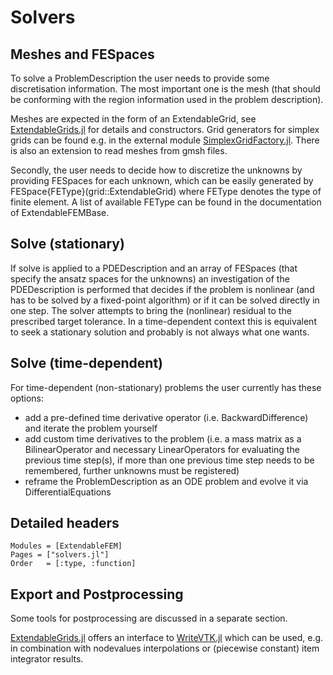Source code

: 
# Solvers

## Meshes and FESpaces

To solve a ProblemDescription the user needs to provide some discretisation information.
The most important one is the mesh (that should be conforming with the region information used in the problem description).

Meshes are expected in the form of an ExtendableGrid, see [ExtendableGrids.jl](https://github.com/j-fu/ExtendableGrids.jl) for details and constructors.
Grid generators for simplex grids can be found e.g. in the external module [SimplexGridFactory.jl](https://github.com/j-fu/SimplexGridFactory.jl).
There is also an extension to read meshes from gmsh files.

Secondly, the user needs to decide how to discretize the unknowns by providing FESpaces for each unknown, which can be
easily generated by FESpace{FEType}(grid::ExtendableGrid) where FEType denotes the type of finite element.
A list of available FEType can be found in the documentation of ExtendableFEMBase.

## Solve (stationary)
If solve is applied to a PDEDescription and an array of FESpaces (that specify the ansatz spaces for the unknowns) an investigation of the PDEDescription is performed that decides if the problem is nonlinear (and has to be solved by a fixed-point algorithm) or if it can be solved directly in one step. The solver attempts to bring the (nonlinear) residual to the prescribed target tolerance. In a time-dependent context this
is equivalent to seek a stationary solution and probably is not always what one wants.

## Solve (time-dependent)

For time-dependent (non-stationary) problems the user currently has these options:

- add a pre-defined time derivative operator (i.e. BackwardDifference) and iterate the problem yourself
- add custom time derivatives to the problem (i.e. a mass matrix as a BilinearOperator and necessary LinearOperators for evaluating the previous time step(s), if more than one previous time step needs to be remembered, further unknowns must be registered)
- reframe the ProblemDescription as an ODE problem and evolve it via DifferentialEquations

## Detailed headers

```@autodocs
Modules = [ExtendableFEM]
Pages = ["solvers.jl"]
Order   = [:type, :function]
```


## Export and Postprocessing

Some tools for postprocessing are discussed in a separate section.

[ExtendableGrids.jl](https://github.com/j-fu/ExtendableGrids.jl) offers an interface
to [WriteVTK.jl](https://github.com/jipolanco/WriteVTK.jl) which can be used, e.g.
in combination with nodevalues interpolations or (piecewise constant) item integrator results.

________________

*ASSIGNMENT*
Everything above from the line with "## Solve (stationary)" to the line with "If solve is", both included, must be repeated exactly, and nothing outside that range.

*RESPONSE*
## Solve (stationary)
If solve is applied to a PDEDescription and an array of FESpaces (that specify the ansatz spaces for the unknowns) an investigation of the PDEDescription is performed that decides if the problem is nonlinear (and has to be solved by a fixed-point algorithm) or if it can be solved directly in one step. The solver attempts to bring the (nonlinear) residual to the prescribed target tolerance. In a time-dependent context this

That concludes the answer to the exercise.